◆ Directions for this task ◆
Only a number is wanted here: the count of lines in the entries below that contain the word "branch".

◆ The data ◆

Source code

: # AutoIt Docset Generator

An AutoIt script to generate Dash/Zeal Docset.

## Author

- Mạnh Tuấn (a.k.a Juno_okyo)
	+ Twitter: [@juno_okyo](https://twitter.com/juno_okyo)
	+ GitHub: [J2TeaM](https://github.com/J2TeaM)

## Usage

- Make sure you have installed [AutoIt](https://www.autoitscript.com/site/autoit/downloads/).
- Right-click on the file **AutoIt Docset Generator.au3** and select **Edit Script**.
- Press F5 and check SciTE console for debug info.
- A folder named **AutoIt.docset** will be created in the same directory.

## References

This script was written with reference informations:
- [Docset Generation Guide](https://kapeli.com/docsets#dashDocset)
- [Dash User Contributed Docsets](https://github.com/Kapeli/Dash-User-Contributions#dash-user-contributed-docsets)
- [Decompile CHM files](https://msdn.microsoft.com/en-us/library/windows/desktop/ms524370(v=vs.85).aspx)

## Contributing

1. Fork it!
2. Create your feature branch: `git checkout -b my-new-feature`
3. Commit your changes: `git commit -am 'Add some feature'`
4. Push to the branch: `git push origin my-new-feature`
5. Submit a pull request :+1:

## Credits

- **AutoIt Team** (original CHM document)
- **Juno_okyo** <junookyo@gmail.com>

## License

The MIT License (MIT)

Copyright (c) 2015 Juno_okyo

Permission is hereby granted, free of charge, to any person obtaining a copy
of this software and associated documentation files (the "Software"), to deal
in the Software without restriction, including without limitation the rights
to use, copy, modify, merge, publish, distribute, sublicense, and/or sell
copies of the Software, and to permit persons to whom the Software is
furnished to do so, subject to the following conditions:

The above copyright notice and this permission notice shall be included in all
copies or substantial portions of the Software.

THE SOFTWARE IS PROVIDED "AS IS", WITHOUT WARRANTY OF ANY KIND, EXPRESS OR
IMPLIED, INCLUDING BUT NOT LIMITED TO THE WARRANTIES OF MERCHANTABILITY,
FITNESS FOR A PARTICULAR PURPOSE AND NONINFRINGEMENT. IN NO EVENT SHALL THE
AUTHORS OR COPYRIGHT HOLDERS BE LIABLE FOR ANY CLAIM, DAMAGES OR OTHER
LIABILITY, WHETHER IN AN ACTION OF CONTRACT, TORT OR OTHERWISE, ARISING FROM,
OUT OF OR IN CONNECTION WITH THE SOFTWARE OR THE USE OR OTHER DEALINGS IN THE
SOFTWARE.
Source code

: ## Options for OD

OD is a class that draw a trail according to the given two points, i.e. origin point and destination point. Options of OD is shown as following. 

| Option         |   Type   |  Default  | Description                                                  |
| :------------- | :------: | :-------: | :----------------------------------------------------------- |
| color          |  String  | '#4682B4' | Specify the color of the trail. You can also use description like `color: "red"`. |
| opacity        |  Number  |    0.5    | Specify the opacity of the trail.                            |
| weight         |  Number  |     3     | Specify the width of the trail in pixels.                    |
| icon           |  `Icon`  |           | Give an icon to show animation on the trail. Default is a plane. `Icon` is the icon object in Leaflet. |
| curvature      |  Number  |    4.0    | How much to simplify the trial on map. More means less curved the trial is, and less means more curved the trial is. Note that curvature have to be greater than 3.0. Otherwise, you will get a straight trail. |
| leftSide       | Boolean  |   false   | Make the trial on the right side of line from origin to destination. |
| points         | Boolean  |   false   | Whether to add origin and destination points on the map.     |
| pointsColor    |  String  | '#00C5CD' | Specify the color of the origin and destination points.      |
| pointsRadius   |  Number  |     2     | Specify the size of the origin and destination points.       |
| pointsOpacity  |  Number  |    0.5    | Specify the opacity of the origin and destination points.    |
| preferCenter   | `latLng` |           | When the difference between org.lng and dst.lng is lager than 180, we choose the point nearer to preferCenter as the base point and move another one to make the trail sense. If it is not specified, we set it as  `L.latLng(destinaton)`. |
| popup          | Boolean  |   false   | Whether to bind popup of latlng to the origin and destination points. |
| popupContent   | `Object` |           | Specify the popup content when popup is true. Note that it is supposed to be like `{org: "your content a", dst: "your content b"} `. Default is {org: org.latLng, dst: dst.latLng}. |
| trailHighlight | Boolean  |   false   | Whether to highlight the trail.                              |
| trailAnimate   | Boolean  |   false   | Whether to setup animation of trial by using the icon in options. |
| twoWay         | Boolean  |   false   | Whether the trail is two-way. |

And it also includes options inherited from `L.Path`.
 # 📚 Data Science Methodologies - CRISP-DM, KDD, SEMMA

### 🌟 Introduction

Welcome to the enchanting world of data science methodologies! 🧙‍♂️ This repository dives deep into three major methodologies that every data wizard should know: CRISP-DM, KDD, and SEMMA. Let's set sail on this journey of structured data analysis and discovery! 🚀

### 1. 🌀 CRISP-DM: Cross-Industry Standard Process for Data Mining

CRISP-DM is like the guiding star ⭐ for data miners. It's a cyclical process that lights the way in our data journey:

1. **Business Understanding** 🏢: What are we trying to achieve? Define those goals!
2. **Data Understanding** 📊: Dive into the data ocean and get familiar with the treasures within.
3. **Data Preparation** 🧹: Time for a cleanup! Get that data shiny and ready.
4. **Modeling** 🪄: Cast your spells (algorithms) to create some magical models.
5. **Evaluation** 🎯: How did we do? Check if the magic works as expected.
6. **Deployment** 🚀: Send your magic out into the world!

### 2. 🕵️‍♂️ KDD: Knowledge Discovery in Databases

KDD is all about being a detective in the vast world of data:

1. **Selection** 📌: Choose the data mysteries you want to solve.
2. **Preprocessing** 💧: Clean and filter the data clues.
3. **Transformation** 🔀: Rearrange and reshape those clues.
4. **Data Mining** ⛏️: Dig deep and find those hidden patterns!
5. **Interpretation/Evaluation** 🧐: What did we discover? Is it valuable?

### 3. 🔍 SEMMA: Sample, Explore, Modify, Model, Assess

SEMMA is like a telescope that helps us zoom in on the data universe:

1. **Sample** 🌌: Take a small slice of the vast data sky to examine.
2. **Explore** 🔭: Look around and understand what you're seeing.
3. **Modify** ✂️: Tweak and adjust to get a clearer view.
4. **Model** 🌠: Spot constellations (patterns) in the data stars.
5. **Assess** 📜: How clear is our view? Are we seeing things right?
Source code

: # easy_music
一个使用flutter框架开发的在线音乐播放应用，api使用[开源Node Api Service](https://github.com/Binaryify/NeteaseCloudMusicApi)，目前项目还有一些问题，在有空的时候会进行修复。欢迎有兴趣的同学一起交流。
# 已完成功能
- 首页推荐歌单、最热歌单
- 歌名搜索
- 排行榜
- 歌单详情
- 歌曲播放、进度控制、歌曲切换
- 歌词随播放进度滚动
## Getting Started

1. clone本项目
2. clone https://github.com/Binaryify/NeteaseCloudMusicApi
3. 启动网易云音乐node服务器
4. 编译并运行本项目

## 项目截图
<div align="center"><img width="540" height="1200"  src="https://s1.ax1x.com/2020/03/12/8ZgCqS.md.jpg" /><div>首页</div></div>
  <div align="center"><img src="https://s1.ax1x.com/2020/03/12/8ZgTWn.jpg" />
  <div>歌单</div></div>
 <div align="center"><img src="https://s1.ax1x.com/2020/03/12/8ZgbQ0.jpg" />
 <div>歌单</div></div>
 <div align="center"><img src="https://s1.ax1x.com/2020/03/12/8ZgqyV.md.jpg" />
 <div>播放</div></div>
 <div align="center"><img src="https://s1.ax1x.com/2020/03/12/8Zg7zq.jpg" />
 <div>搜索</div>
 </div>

◆ Response to this exercise ◆
2